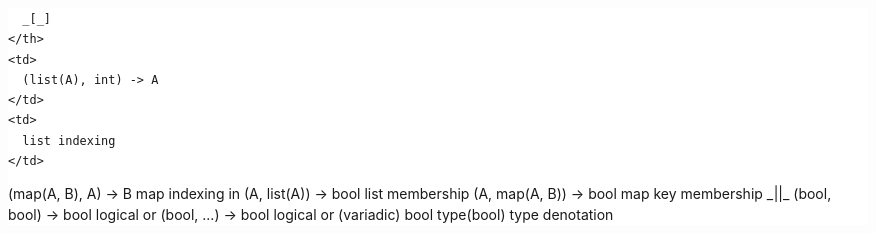       _[_]
    </th>
    <td>
      (list(A), int) -> A
    </td>
    <td>
      list indexing
    </td>
  </tr>
  <tr>
    <td>
      (map(A, B), A) -> B
    </td>
    <td>
      map indexing
    </td>
  </tr>
  <tr>
    <th rowspan="2">
      in
    </th>
    <td>
      (A, list(A)) -> bool
    </td>
    <td>
      list membership
    </td>
  </tr>
  <tr>
    <td>
      (A, map(A, B)) -> bool
    </td>
    <td>
      map key membership
    </td>
  </tr>
  <tr>
    <th rowspan="2">
      _||_
    </th>
    <td>
      (bool, bool) -> bool
    </td>
    <td>
      logical or
    </td>
  </tr>
  <tr>
    <td>
      (bool, ...) -> bool
    </td>
    <td>
      logical or (variadic)
    </td>
  </tr>
  <tr>
    <th rowspan="1">
      bool
    </th>
    <td>
      type(bool)
    </td>
    <td>
      type denotation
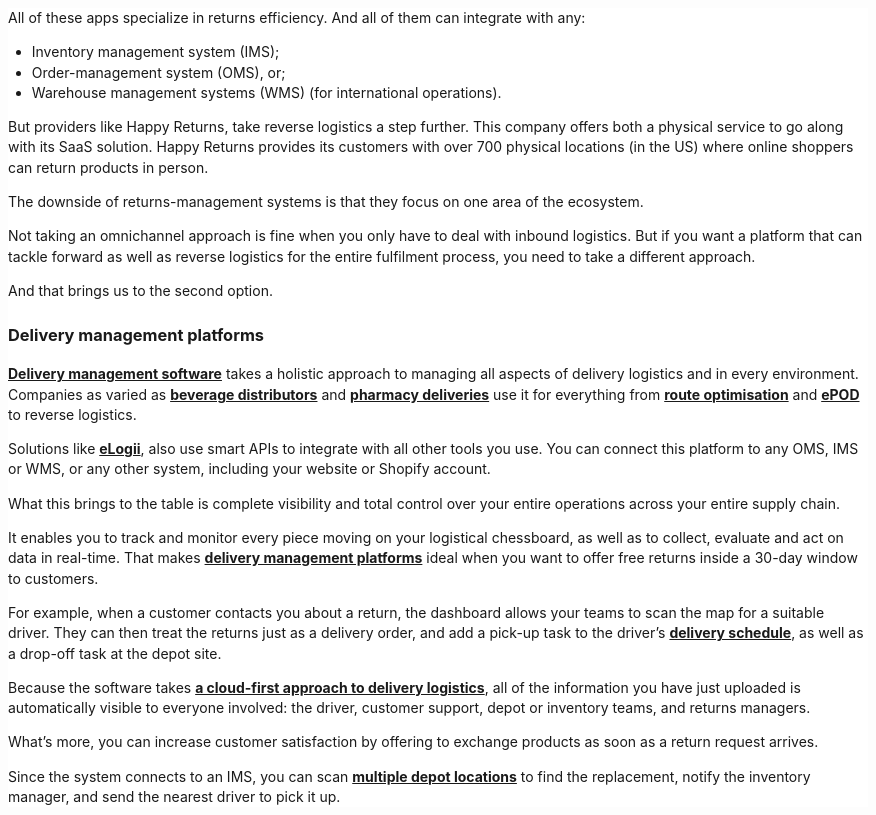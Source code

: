 All of these apps specialize in returns efficiency. And all of them can integrate with any:

* Inventory management system (IMS);
* Order-management system (OMS), or;
* Warehouse management systems (WMS) (for international operations).

But providers like Happy Returns, take reverse logistics a step further. This company offers both a physical service to go along with its SaaS solution. Happy Returns provides its customers with over 700 physical locations (in the US) where online shoppers can return products in person.

The downside of returns-management systems is that they focus on one area of the ecosystem.

Not taking an omnichannel approach is fine when you only have to deal with inbound logistics. But if you want a platform that can tackle forward as well as reverse logistics for the entire fulfilment process, you need to take a different approach.

And that brings us to the second option.

### Delivery management platforms

[**Delivery management software**](https://elogii.com/blog/how-to-choose-delivery-management-software/) takes a holistic approach to managing all aspects of delivery logistics and in every environment. Companies as varied as [**beverage distributors**](https://elogii.com/blog/how-to-optimize-beverage-delivery-in-2020/) and [**pharmacy deliveries**](https://elogii.com/blog/uninterrupted-pharmacy-delivery/) use it for everything from [**route optimisation**](https://elogii.com/blog/difference-between-route-planning-and-route-optimization/) and [**ePOD**](https://elogii.com/blog/electronic-proof-of-delivery-epod-how-does-it-improve-logistics-operations/) to reverse logistics.

Solutions like [**eLogii**](https://elogii.com/), also use smart APIs to integrate with all other tools you use. You can connect this platform to any OMS, IMS or WMS, or any other system, including your website or Shopify account.

What this brings to the table is complete visibility and total control over your entire operations across your entire supply chain.

It enables you to track and monitor every piece moving on your logistical chessboard, as well as to collect, evaluate and act on data in real-time. That makes [**delivery management platforms**](https://elogii.com/blog/delivery-management-platforms/) ideal when you want to offer free returns inside a 30-day window to customers.

For example, when a customer contacts you about a return, the dashboard allows your teams to scan the map for a suitable driver. They can then treat the returns just as a delivery order, and add a pick-up task to the driver’s [**delivery schedule**](https://elogii.com/blog/how-better-delivery-schedules-help-you-provide-a-better-service/), as well as a drop-off task at the depot site.

Because the software takes [**a cloud-first approach to delivery logistics**](https://elogii.com/blog/adopting-the-cloud-first-approach-to-delivery-logistics/), all of the information you have just uploaded is automatically visible to everyone involved: the driver, customer support, depot or inventory teams, and returns managers.

What’s more, you can increase customer satisfaction by offering to exchange products as soon as a return request arrives.

Since the system connects to an IMS, you can scan [**multiple depot locations**](https://elogii.com/blog/how-to-effectively-plan-your-deliveries-planning-at-a-depot-level-vs-centralized-multi-depot-planning/) to find the replacement, notify the inventory manager, and send the nearest driver to pick it up.
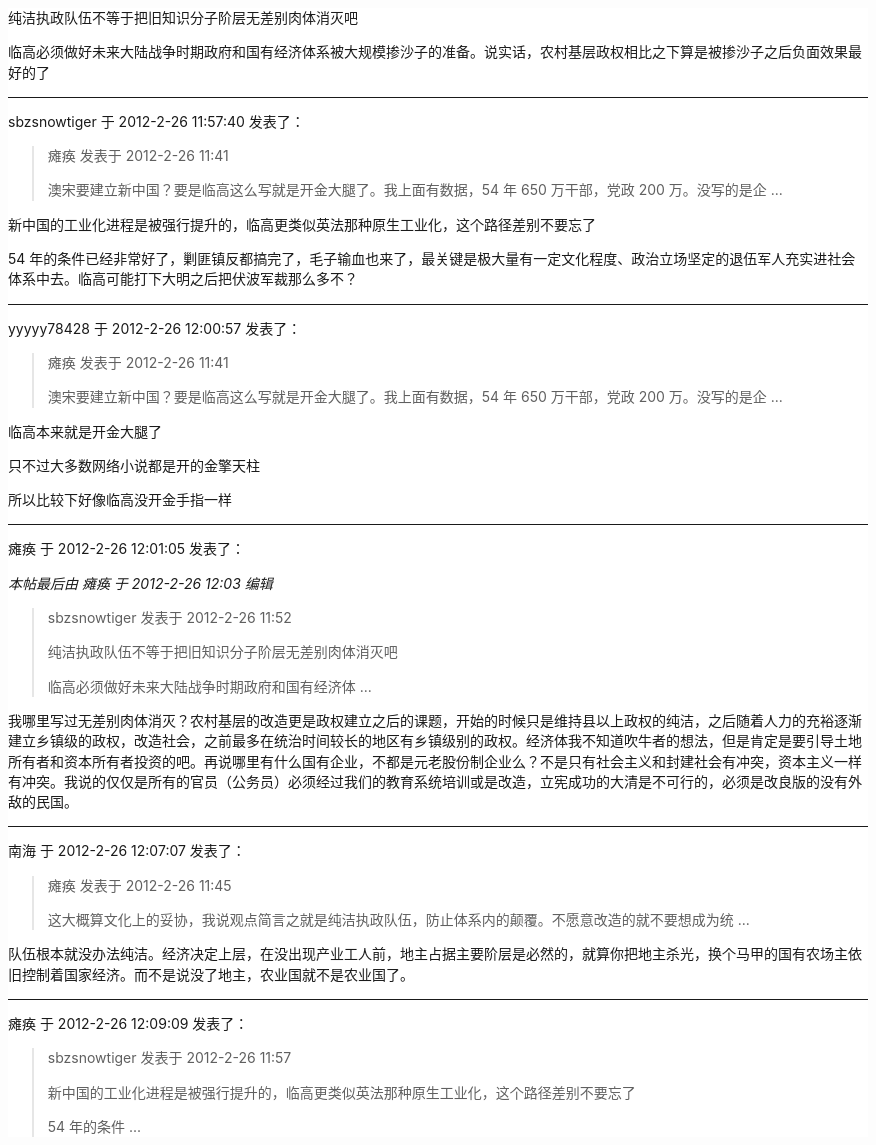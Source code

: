 纯洁执政队伍不等于把旧知识分子阶层无差别肉体消灭吧

临高必须做好未来大陆战争时期政府和国有经济体系被大规模掺沙子的准备。说实话，农村基层政权相比之下算是被掺沙子之后负面效果最好的了

---

sbzsnowtiger 于 2012-2-26 11:57:40 发表了：

> 瘫痪 发表于 2012-2-26 11:41
>
> 澳宋要建立新中国？要是临高这么写就是开金大腿了。我上面有数据，54 年 650 万干部，党政 200 万。没写的是企 ...

新中国的工业化进程是被强行提升的，临高更类似英法那种原生工业化，这个路径差别不要忘了

54 年的条件已经非常好了，剿匪镇反都搞完了，毛子输血也来了，最关键是极大量有一定文化程度、政治立场坚定的退伍军人充实进社会体系中去。临高可能打下大明之后把伏波军裁那么多不？

---

yyyyy78428 于 2012-2-26 12:00:57 发表了：

> 瘫痪 发表于 2012-2-26 11:41
>
> 澳宋要建立新中国？要是临高这么写就是开金大腿了。我上面有数据，54 年 650 万干部，党政 200 万。没写的是企 ...

临高本来就是开金大腿了

只不过大多数网络小说都是开的金擎天柱

所以比较下好像临高没开金手指一样

---

瘫痪 于 2012-2-26 12:01:05 发表了：

_本帖最后由 瘫痪 于 2012-2-26 12:03 编辑_

> sbzsnowtiger 发表于 2012-2-26 11:52
>
> 纯洁执政队伍不等于把旧知识分子阶层无差别肉体消灭吧
>
> 临高必须做好未来大陆战争时期政府和国有经济体 ...

我哪里写过无差别肉体消灭？农村基层的改造更是政权建立之后的课题，开始的时候只是维持县以上政权的纯洁，之后随着人力的充裕逐渐建立乡镇级的政权，改造社会，之前最多在统治时间较长的地区有乡镇级别的政权。经济体我不知道吹牛者的想法，但是肯定是要引导土地所有者和资本所有者投资的吧。再说哪里有什么国有企业，不都是元老股份制企业么？不是只有社会主义和封建社会有冲突，资本主义一样有冲突。我说的仅仅是所有的官员（公务员）必须经过我们的教育系统培训或是改造，立宪成功的大清是不可行的，必须是改良版的没有外敌的民国。

---

南海 于 2012-2-26 12:07:07 发表了：

> 瘫痪 发表于 2012-2-26 11:45
>
> 这大概算文化上的妥协，我说观点简言之就是纯洁执政队伍，防止体系内的颠覆。不愿意改造的就不要想成为统 ...

队伍根本就没办法纯洁。经济决定上层，在没出现产业工人前，地主占据主要阶层是必然的，就算你把地主杀光，换个马甲的国有农场主依旧控制着国家经济。而不是说没了地主，农业国就不是农业国了。

---

瘫痪 于 2012-2-26 12:09:09 发表了：

> sbzsnowtiger 发表于 2012-2-26 11:57
>
> 新中国的工业化进程是被强行提升的，临高更类似英法那种原生工业化，这个路径差别不要忘了
>
> 54 年的条件 ...
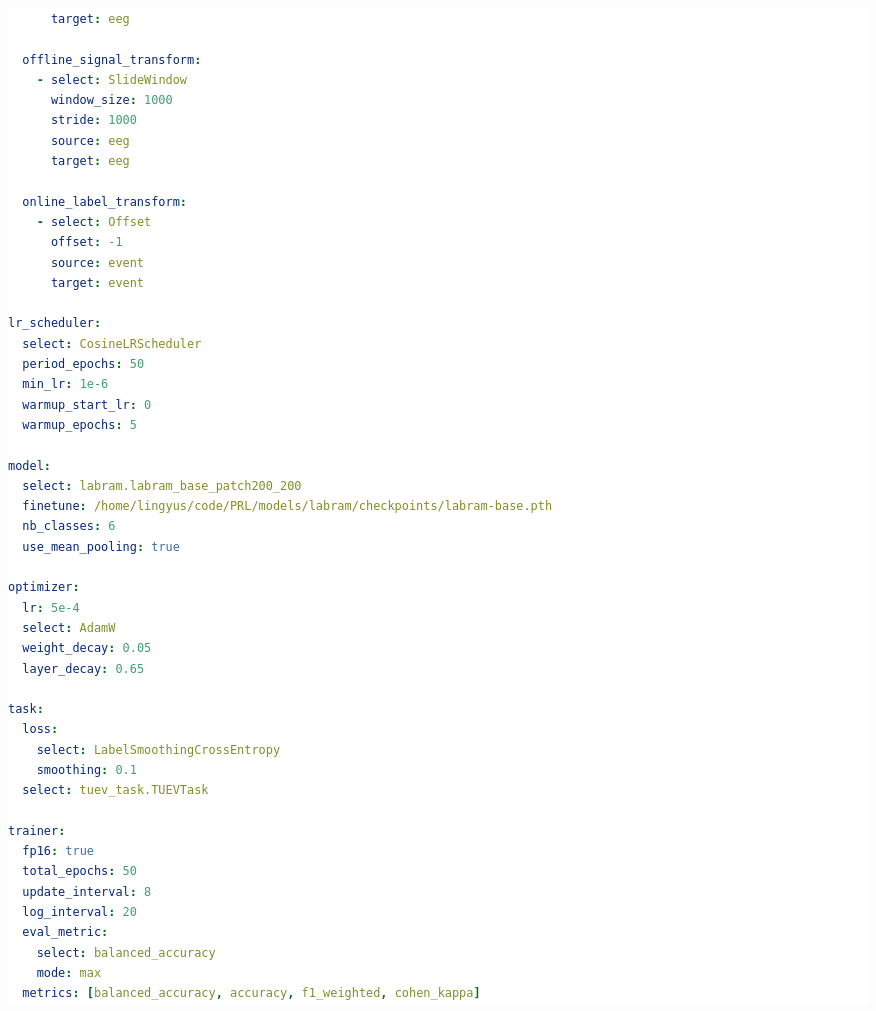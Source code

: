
 ```yaml
      target: eeg
  
  offline_signal_transform:
    - select: SlideWindow
      window_size: 1000
      stride: 1000
      source: eeg
      target: eeg
  
  online_label_transform:
    - select: Offset
      offset: -1
      source: event
      target: event

lr_scheduler:
  select: CosineLRScheduler
  period_epochs: 50
  min_lr: 1e-6
  warmup_start_lr: 0
  warmup_epochs: 5

model:
  select: labram.labram_base_patch200_200
  finetune: /home/lingyus/code/PRL/models/labram/checkpoints/labram-base.pth
  nb_classes: 6
  use_mean_pooling: true

optimizer:
  lr: 5e-4
  select: AdamW
  weight_decay: 0.05
  layer_decay: 0.65

task:
  loss:
    select: LabelSmoothingCrossEntropy
    smoothing: 0.1
  select: tuev_task.TUEVTask

trainer:
  fp16: true
  total_epochs: 50
  update_interval: 8
  log_interval: 20
  eval_metric:
    select: balanced_accuracy
    mode: max
  metrics: [balanced_accuracy, accuracy, f1_weighted, cohen_kappa]
```
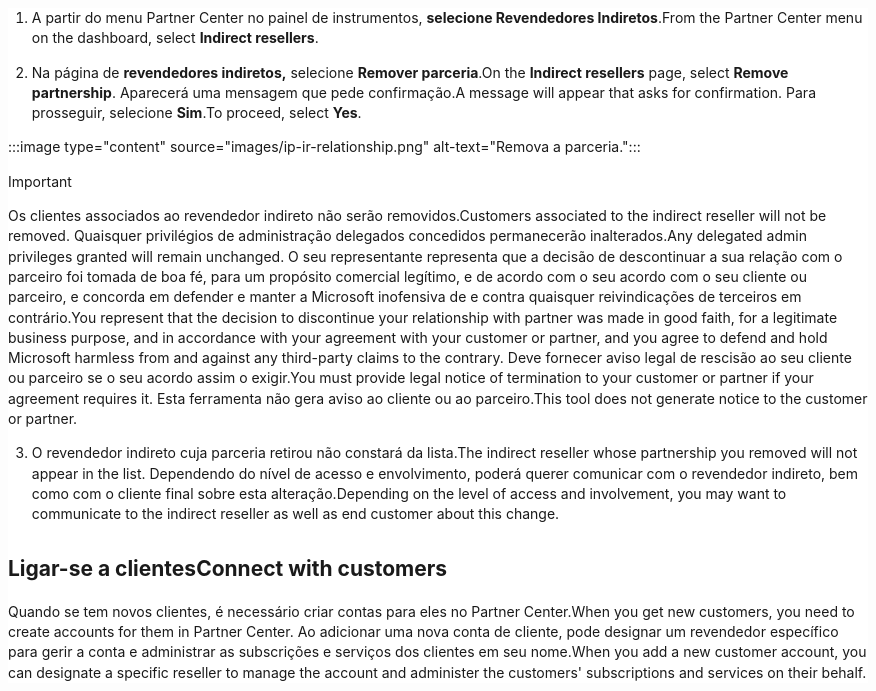 1. <span data-ttu-id="d6bc9-172">A partir do menu Partner Center no painel de instrumentos, **selecione Revendedores Indiretos**.</span><span class="sxs-lookup"><span data-stu-id="d6bc9-172">From the Partner Center menu on the dashboard, select **Indirect resellers**.</span></span> 

2. <span data-ttu-id="d6bc9-173">Na página de **revendedores indiretos,** selecione **Remover parceria**.</span><span class="sxs-lookup"><span data-stu-id="d6bc9-173">On the **Indirect resellers** page, select **Remove partnership**.</span></span> <span data-ttu-id="d6bc9-174">Aparecerá uma mensagem que pede confirmação.</span><span class="sxs-lookup"><span data-stu-id="d6bc9-174">A message will appear that asks for confirmation.</span></span> <span data-ttu-id="d6bc9-175">Para prosseguir, selecione **Sim**.</span><span class="sxs-lookup"><span data-stu-id="d6bc9-175">To proceed, select **Yes**.</span></span>

:::image type="content" source="images/ip-ir-relationship.png" alt-text="Remova a parceria.":::

>[!IMPORTANT]
><span data-ttu-id="d6bc9-177">Os clientes associados ao revendedor indireto não serão removidos.</span><span class="sxs-lookup"><span data-stu-id="d6bc9-177">Customers associated to the indirect reseller will not be removed.</span></span> <span data-ttu-id="d6bc9-178">Quaisquer privilégios de administração delegados concedidos permanecerão inalterados.</span><span class="sxs-lookup"><span data-stu-id="d6bc9-178">Any delegated admin privileges granted will remain unchanged.</span></span>
><span data-ttu-id="d6bc9-179">O seu representante representa que a decisão de descontinuar a sua relação com o parceiro foi tomada de boa fé, para um propósito comercial legítimo, e de acordo com o seu acordo com o seu cliente ou parceiro, e concorda em defender e manter a Microsoft inofensiva de e contra quaisquer reivindicações de terceiros em contrário.</span><span class="sxs-lookup"><span data-stu-id="d6bc9-179">You represent that the decision to discontinue your relationship with partner was made in good faith, for a legitimate business purpose, and in accordance with your agreement with your customer or partner, and you agree to defend and hold Microsoft harmless from and against any third-party claims to the contrary.</span></span>
><span data-ttu-id="d6bc9-180">Deve fornecer aviso legal de rescisão ao seu cliente ou parceiro se o seu acordo assim o exigir.</span><span class="sxs-lookup"><span data-stu-id="d6bc9-180">You must provide legal notice of termination to your customer or partner if your agreement requires it.</span></span> <span data-ttu-id="d6bc9-181">Esta ferramenta não gera aviso ao cliente ou ao parceiro.</span><span class="sxs-lookup"><span data-stu-id="d6bc9-181">This tool does not generate notice to the customer or partner.</span></span>

3. <span data-ttu-id="d6bc9-182">O revendedor indireto cuja parceria retirou não constará da lista.</span><span class="sxs-lookup"><span data-stu-id="d6bc9-182">The indirect reseller whose partnership you removed will not appear in the list.</span></span>
<span data-ttu-id="d6bc9-183">Dependendo do nível de acesso e envolvimento, poderá querer comunicar com o revendedor indireto, bem como com o cliente final sobre esta alteração.</span><span class="sxs-lookup"><span data-stu-id="d6bc9-183">Depending on the level of access and involvement, you may want to communicate to the indirect reseller as well as end customer about this change.</span></span>


## <a name="connect-with-customers"></a><span data-ttu-id="d6bc9-184">Ligar-se a clientes</span><span class="sxs-lookup"><span data-stu-id="d6bc9-184">Connect with customers</span></span>

<span data-ttu-id="d6bc9-185">Quando se tem novos clientes, é necessário criar contas para eles no Partner Center.</span><span class="sxs-lookup"><span data-stu-id="d6bc9-185">When you get new customers, you need to create accounts for them in Partner Center.</span></span> <span data-ttu-id="d6bc9-186">Ao adicionar uma nova conta de cliente, pode designar um revendedor específico para gerir a conta e administrar as subscrições e serviços dos clientes em seu nome.</span><span class="sxs-lookup"><span data-stu-id="d6bc9-186">When you add a new customer account, you can designate a specific reseller to manage the account and administer the customers' subscriptions and services on their behalf.</span></span>
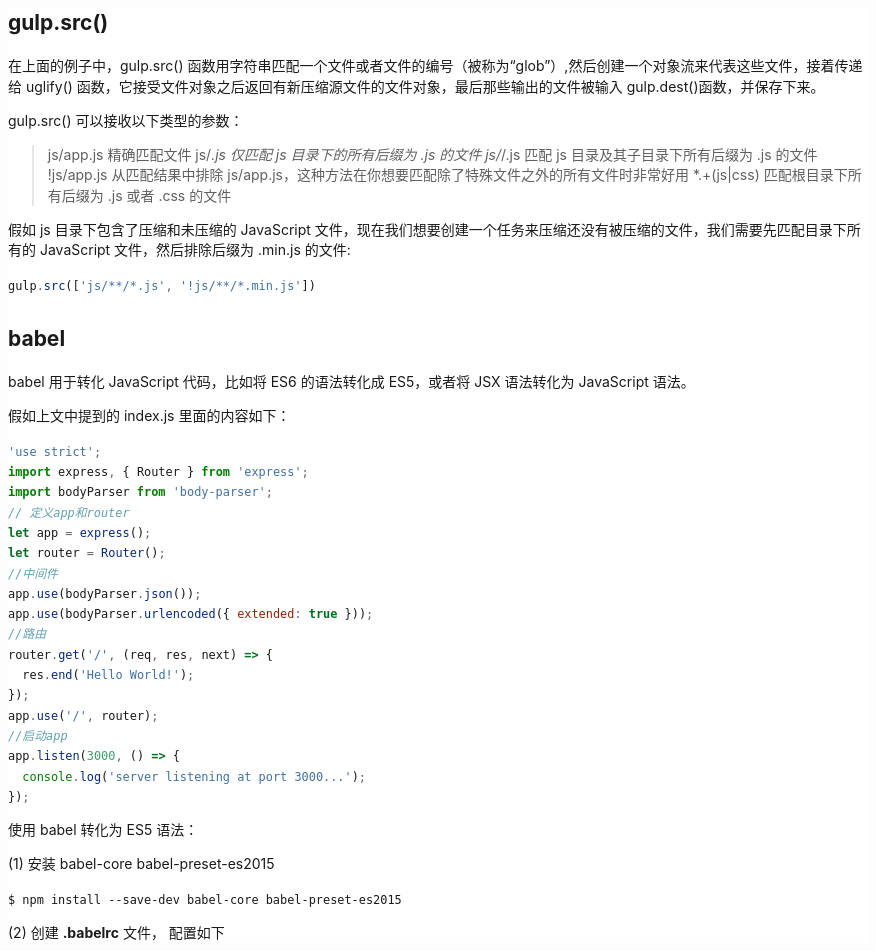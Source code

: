 ## gulp.src()

在上面的例子中，gulp.src() 函数用字符串匹配一个文件或者文件的编号（被称为“glob”）,然后创建一个对象流来代表这些文件，接着传递给 uglify() 函数，它接受文件对象之后返回有新压缩源文件的文件对象，最后那些输出的文件被输入 gulp.dest()函数，并保存下来。

gulp.src() 可以接收以下类型的参数：

> js/app.js 精确匹配文件
js/*.js 仅匹配 js 目录下的所有后缀为 .js 的文件
js/*/.js 匹配 js 目录及其子目录下所有后缀为 .js 的文件
!js/app.js 从匹配结果中排除 js/app.js，这种方法在你想要匹配除了特殊文件之外的所有文件时非常好用
*.+(js|css) 匹配根目录下所有后缀为 .js 或者 .css 的文件


假如 js 目录下包含了压缩和未压缩的 JavaScript 文件，现在我们想要创建一个任务来压缩还没有被压缩的文件，我们需要先匹配目录下所有的 JavaScript 文件，然后排除后缀为 .min.js 的文件:

```javascript
gulp.src(['js/**/*.js', '!js/**/*.min.js'])
```

## babel 

babel 用于转化 JavaScript 代码，比如将 ES6 的语法转化成 ES5，或者将 JSX 语法转化为 JavaScript 语法。

假如上文中提到的 index.js 里面的内容如下：

```javascript
'use strict';
import express, { Router } from 'express';
import bodyParser from 'body-parser';
// 定义app和router
let app = express();
let router = Router();
//中间件
app.use(bodyParser.json());
app.use(bodyParser.urlencoded({ extended: true }));
//路由
router.get('/', (req, res, next) => {
  res.end('Hello World!');
});
app.use('/', router);
//启动app
app.listen(3000, () => {
  console.log('server listening at port 3000...');
});
```
使用 babel 转化为 ES5 语法：

(1) 安装 babel-core babel-preset-es2015

```shell
$ npm install --save-dev babel-core babel-preset-es2015
```

(2) 创建 **.babelrc** 文件， 配置如下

....................

Would you please show every line of the material above that includes the string "integrate"?

§ RESULT FOR THIS EXERCISE
: All of these apps specialize in returns efficiency. And all of them can integrate with any:
Solutions like [**eLogii**](https://elogii.com/), also use smart APIs to integrate with all other tools you use. You can connect this platform to any OMS, IMS or WMS, or any other system, including your website or Shopify account.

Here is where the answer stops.